Alla fine della Prima Guerra Mondiale i vincitori trattarono i vinti come da sempre si trattavano gli sconfitti, addossando loro tutti i costi della guerra e questo portò al disastro economico e politico della Germania, infragilì la già debole democrazia ed aprì la strada al Nazismo.

Alla fine della Seconda Guerra Mondiale i vincitori, imparata la lezione, misero in campo un gigantesco piano di aiuti per l’Europa, che si chiamò European Recovery Plan – il famoso Piano Marshall- che obbligò i governi europei ad unirsi, dando vita all’OECE- l’Organizzazione economica degli stati europei che fu matrice della stessa unione europea.

Quell’aiuto americano però obbligava i paesi europei ad assumere alcuni impegni di fondo riguardanti le modalità stesse di intervento per sostenere il rilancio dopo l’emergenza.
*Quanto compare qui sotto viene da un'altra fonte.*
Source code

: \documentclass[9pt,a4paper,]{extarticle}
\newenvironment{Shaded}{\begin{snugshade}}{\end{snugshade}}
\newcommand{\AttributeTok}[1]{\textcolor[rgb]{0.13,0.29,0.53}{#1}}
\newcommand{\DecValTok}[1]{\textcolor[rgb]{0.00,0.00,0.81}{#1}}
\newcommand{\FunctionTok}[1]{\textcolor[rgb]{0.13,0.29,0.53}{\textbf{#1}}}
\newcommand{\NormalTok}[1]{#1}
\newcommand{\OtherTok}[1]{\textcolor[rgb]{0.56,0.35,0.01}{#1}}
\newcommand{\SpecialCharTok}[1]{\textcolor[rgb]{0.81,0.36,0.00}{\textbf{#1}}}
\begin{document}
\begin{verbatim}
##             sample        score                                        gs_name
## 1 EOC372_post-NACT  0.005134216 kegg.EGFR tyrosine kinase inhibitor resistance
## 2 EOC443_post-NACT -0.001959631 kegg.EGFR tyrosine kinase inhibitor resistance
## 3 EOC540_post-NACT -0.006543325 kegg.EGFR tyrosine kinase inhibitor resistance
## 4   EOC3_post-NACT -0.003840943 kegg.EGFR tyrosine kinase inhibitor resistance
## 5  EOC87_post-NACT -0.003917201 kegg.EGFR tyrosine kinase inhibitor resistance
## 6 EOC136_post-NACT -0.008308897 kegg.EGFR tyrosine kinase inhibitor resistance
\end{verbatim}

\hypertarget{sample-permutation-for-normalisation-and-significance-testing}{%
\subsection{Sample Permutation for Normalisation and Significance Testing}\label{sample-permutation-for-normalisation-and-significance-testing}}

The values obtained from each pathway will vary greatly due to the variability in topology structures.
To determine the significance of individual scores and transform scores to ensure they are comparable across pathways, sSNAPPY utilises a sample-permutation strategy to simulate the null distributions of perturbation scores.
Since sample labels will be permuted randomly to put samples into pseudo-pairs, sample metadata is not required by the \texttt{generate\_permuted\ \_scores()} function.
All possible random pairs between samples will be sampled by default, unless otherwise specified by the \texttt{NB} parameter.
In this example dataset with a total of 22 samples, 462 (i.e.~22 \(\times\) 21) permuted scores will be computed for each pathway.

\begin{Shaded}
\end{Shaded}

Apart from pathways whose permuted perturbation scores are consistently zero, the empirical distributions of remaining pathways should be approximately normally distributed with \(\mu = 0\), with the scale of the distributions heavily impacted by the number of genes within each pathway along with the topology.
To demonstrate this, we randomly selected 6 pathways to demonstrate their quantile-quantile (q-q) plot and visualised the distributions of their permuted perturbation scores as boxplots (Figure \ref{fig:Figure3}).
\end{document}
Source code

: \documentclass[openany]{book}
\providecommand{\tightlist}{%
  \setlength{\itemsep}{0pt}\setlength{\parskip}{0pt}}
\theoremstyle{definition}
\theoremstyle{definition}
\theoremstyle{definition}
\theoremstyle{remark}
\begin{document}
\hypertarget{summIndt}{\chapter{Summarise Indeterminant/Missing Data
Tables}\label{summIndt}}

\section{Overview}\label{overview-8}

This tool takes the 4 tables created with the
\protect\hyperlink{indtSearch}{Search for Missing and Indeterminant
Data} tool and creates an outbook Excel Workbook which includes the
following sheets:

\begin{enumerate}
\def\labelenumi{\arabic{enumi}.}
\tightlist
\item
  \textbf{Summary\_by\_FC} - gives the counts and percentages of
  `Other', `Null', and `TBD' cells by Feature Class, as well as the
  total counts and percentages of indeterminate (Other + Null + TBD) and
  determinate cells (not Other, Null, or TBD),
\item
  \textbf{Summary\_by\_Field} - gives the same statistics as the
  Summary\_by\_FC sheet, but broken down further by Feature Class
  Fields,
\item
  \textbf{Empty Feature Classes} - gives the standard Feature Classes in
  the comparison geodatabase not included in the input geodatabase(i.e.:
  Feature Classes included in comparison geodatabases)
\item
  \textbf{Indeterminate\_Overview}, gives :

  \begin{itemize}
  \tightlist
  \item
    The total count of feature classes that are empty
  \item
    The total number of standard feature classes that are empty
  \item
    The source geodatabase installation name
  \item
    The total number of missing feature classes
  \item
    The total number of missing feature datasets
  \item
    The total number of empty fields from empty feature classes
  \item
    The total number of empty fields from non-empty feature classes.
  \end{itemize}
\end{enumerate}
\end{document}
In un quadro politico, che divenne rapidamente di estrema contrapposizione fra le stesse forze che avevano portato alla Liberazione, si giunse a definire alcune linee di sviluppo, che vedevano un consenso generale perché riguardavano il futuro del Paese, aldilà degli schieramenti.

Il primo punto riguardava lo schieramento dell’Italia nell’area atlantica, ritenendo che proprio l’Italia dovesse giocare un ruolo fondamentale nel Mediterraneo e nell’intero quadrante Sud Est Europa.

La seconda linea fondante riguardava il Mezzogiorno il Mezzogiorno come Questione Nazionale, con la creazione di una struttura in grado di sostenere lo sforzo straordinario con competenze ed organizzazione adeguate.

Il terzo punto era il ruolo dello Stato nell’economia, con la conferma dell’IRI e la presenza di una impresa pubblica che doveva operare in tutti quei settori ad alata intensità di capitale necessari per lo sviluppo dei sistemi di piccola e media impresa manifatturieri.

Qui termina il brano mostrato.